The Health Ministry did not answer follow-up questions on the OHIP billing system. Popovic instead reiterated that it was “disappointing that the OMA is choosing to focus on 0.58 per cent of claims.”
Abdurrahman said that while it’s true that only a fraction of claims go to manual review, the OMA projects about 1,000 cases a week trigger the process and take more than 30 days to resolve. She said these cases are often concentrated among certain surgical specialties and surgeons.
“Though the (ministry) might say, this problem affects a fraction of all OHIP billings, it could be a huge proportion for someone who does complex surgeries, who has all this extra training to provide this level of care,” she said. “(It) sets them up to not want to continue doing all this innovative, complex surgery that we know our patients need.”
Coroneos, who specializes in microsurgery and breast reconstruction, said the current OHIP system lacks the capacity and flexibility to account for new procedures, which stifles innovation in his field.

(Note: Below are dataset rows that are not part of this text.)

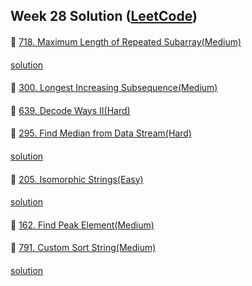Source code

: ## Week 28 Solution ([LeetCode](https://leetcode.com/explore/challenge/card/july-leetcoding-challenge-2021/609/week-2-july-8th-july-14th/3807/))

####
👀 [718. Maximum Length of Repeated Subarray(Medium)](https://leetcode.com/problems/maximum-length-of-repeated-subarray/)
####
[solution](https://github.com/BBBOMi/Algorithms-New/blob/master/week63/Leet718.kt)
####
👀 [300. Longest Increasing Subsequence(Medium)](https://leetcode.com/problems/longest-increasing-subsequence/)

####
👀 [639. Decode Ways II(Hard)](https://leetcode.com/problems/decode-ways-ii/)

####
👀 [295. Find Median from Data Stream(Hard)](https://leetcode.com/problems/find-median-from-data-stream/)
####
[solution](https://github.com/BBBOMi/Algorithms-New/blob/master/week63/Leet295.kt)
####
👀 [205. Isomorphic Strings(Easy)](https://leetcode.com/problems/isomorphic-strings/)
####
[solution](https://github.com/BBBOMi/Algorithms-New/blob/master/week63/Leet205.kt)
####
👀 [162. Find Peak Element(Medium)](https://leetcode.com/problems/find-peak-element/)

####
👀 [791. Custom Sort String(Medium)](https://leetcode.com/problems/custom-sort-string/)
####
[solution](https://github.com/BBBOMi/Algorithms-New/blob/master/week63/Leet791.kt)
####
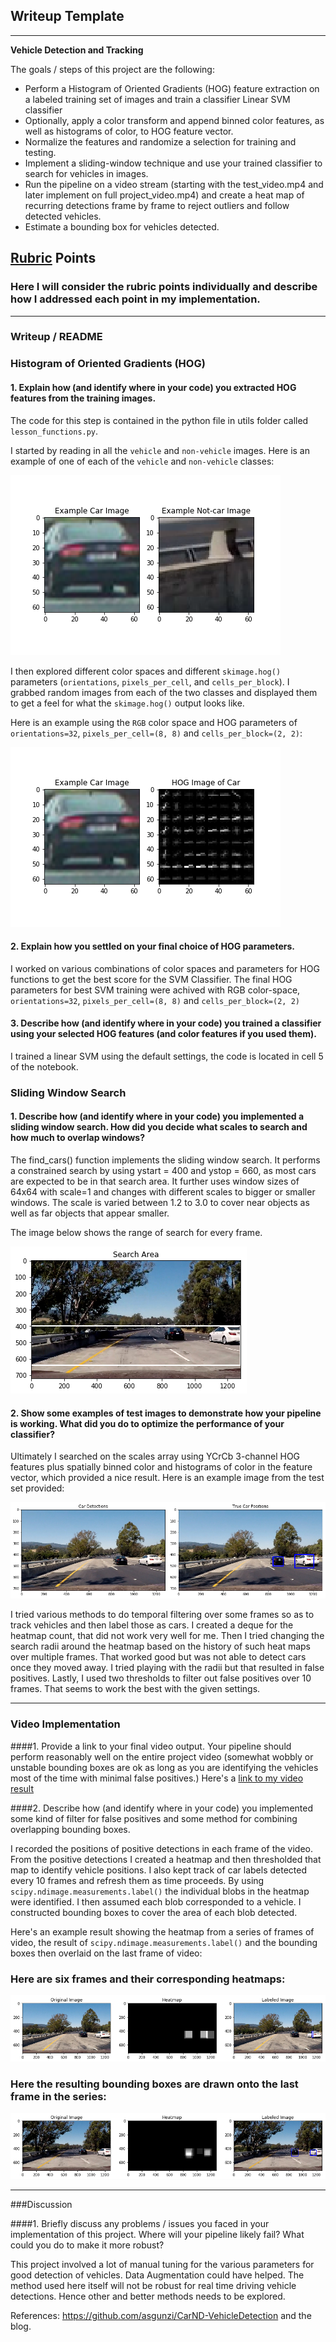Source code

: ## Writeup Template
---

**Vehicle Detection and Tracking**

The goals / steps of this project are the following:

* Perform a Histogram of Oriented Gradients (HOG) feature extraction on a labeled training set of images and train a classifier Linear SVM classifier
* Optionally, apply a color transform and append binned color features, as well as histograms of color, to HOG feature vector. 
* Normalize the features and randomize a selection for training and testing.
* Implement a sliding-window technique and use your trained classifier to search for vehicles in images.
* Run the pipeline on a video stream (starting with the test_video.mp4 and later implement on full project_video.mp4) and create a heat map of recurring detections frame by frame to reject outliers and follow detected vehicles.
* Estimate a bounding box for vehicles detected.

[//]: # (Image References)
[image1]: ./examples/car_not_car1.png
[image2]: ./examples/HOG_example1.png
[image3]: ./examples/sliding_window.png
[image4]: ./examples/test1_cars.png
[image5]: ./examples/test1_cars.png
[image6]: ./examples/sliding_windows_hm_test1.png
[image7]: ./examples/sliding_windows_hm_test5.png
[video1]: ./project_video_out.mp4

## [Rubric](https://review.udacity.com/#!/rubrics/513/view) Points
### Here I will consider the rubric points individually and describe how I addressed each point in my implementation.  

---
### Writeup / README

### Histogram of Oriented Gradients (HOG)

#### 1. Explain how (and identify where in your code) you extracted HOG features from the training images.

The code for this step is contained in the python file in utils folder called `lesson_functions.py`.  

I started by reading in all the `vehicle` and `non-vehicle` images.  Here is an example of one of each of the `vehicle` and `non-vehicle` classes:

![alt text][image1]

I then explored different color spaces and different `skimage.hog()` parameters (`orientations`, `pixels_per_cell`, and `cells_per_block`).  I grabbed random images from each of the two classes and displayed them to get a feel for what the `skimage.hog()` output looks like.

Here is an example using the `RGB` color space and HOG parameters of `orientations=32`, `pixels_per_cell=(8, 8)` and `cells_per_block=(2, 2)`:


![alt text][image2]

#### 2. Explain how you settled on your final choice of HOG parameters.

I worked on various combinations of color spaces and parameters for HOG functions to get the best score for the SVM Classifier. The final HOG parameters for best SVM training were achived with RGB color-space,  `orientations=32`, `pixels_per_cell=(8, 8)` and `cells_per_block=(2, 2)`

#### 3. Describe how (and identify where in your code) you trained a classifier using your selected HOG features (and color features if you used them).

I trained a linear SVM using the default settings, the code is located in cell 5 of the notebook.

### Sliding Window Search

#### 1. Describe how (and identify where in your code) you implemented a sliding window search.  How did you decide what scales to search and how much to overlap windows?

The find_cars() function implements the sliding window search. It performs a constrained search by using ystart = 400 and ystop = 660, as most cars are expected to be in that search area. It further uses window sizes of 64x64 with scale=1 and changes with different scales to bigger or smaller windows. The scale is varied between 1.2 to 3.0 to cover near objects as well as far objects that appear smaller.

The image below shows the range of search for every frame.

![alt text][image3]

#### 2. Show some examples of test images to demonstrate how your pipeline is working.  What did you do to optimize the performance of your classifier?

Ultimately I searched on the scales array using YCrCb 3-channel HOG features plus spatially binned color and histograms of color in the feature vector, which provided a nice result.  Here is an example image from the test set provided:

![alt text][image4]

I tried various methods to do temporal filtering over some frames so as to track vehicles and then label those as cars. I created a deque for the heatmap count, that did not work very well for me. Then I tried changing the search radii around the heatmap based on the history of such heat maps over multiple frames. That worked good but was not able to detect cars once they moved away. I tried playing with the radii but that resulted in false positives.
Lastly, I used two thresholds to filter out false positives over 10 frames. That seems to work the best with the given settings.


---

### Video Implementation

####1. Provide a link to your final video output.  Your pipeline should perform reasonably well on the entire project video (somewhat wobbly or unstable bounding boxes are ok as long as you are identifying the vehicles most of the time with minimal false positives.)
Here's a [link to my video result](./project_video_out.mp4)


####2. Describe how (and identify where in your code) you implemented some kind of filter for false positives and some method for combining overlapping bounding boxes.

I recorded the positions of positive detections in each frame of the video.  From the positive detections I created a heatmap and then thresholded that map to identify vehicle positions. I also kept track of car labels detected every 10 frames and refresh them as time proceeds. By using `scipy.ndimage.measurements.label()` the individual blobs in the heatmap were identified.  I then assumed each blob corresponded to a vehicle.  I constructed bounding boxes to cover the area of each blob detected.  

Here's an example result showing the heatmap from a series of frames of video, the result of `scipy.ndimage.measurements.label()` and the bounding boxes then overlaid on the last frame of video:

### Here are six frames and their corresponding heatmaps:

![alt text][image6]


### Here the resulting bounding boxes are drawn onto the last frame in the series:
![alt text][image7]


---

###Discussion

####1. Briefly discuss any problems / issues you faced in your implementation of this project.  Where will your pipeline likely fail?  What could you do to make it more robust?

This project involved a lot of manual tuning for the various parameters for good detection of vehicles. Data Augmentation could have helped. The method used here itself will not be robust for real time driving vehicle detections. Hence other and better methods needs to be explored.

References: https://github.com/asgunzi/CarND-VehicleDetection and the blog.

In his hospital practice, Coroneos said about one-third of cases he sends to manual review take between six and 11 months to get resolved. These include breast reconstructions, surgeries to repair or salvage limbs and on-call emergency trauma cases.
Avram said compensation worries do not influence what procedures he and Coroneos offer in hospital, noting they perform the best available option for patients even if they know they will not get compensated quickly or fully for their work. More than the chance of not getting paid, Avram said it’s the drawn-out process that is most wearing because it’s not transparent or mindful of the surgeon’s role.
“There’s a lack of respect,” he said. “When you get email after email like that, it becomes insufferable.”
Both doctors say delayed or denied compensation — and the headaches that go along with the process — is dissuading trainees from practising in hospitals. And that, Coroneos said, will have an impact on patients.
“Wait lists are already long. They will only get longer.”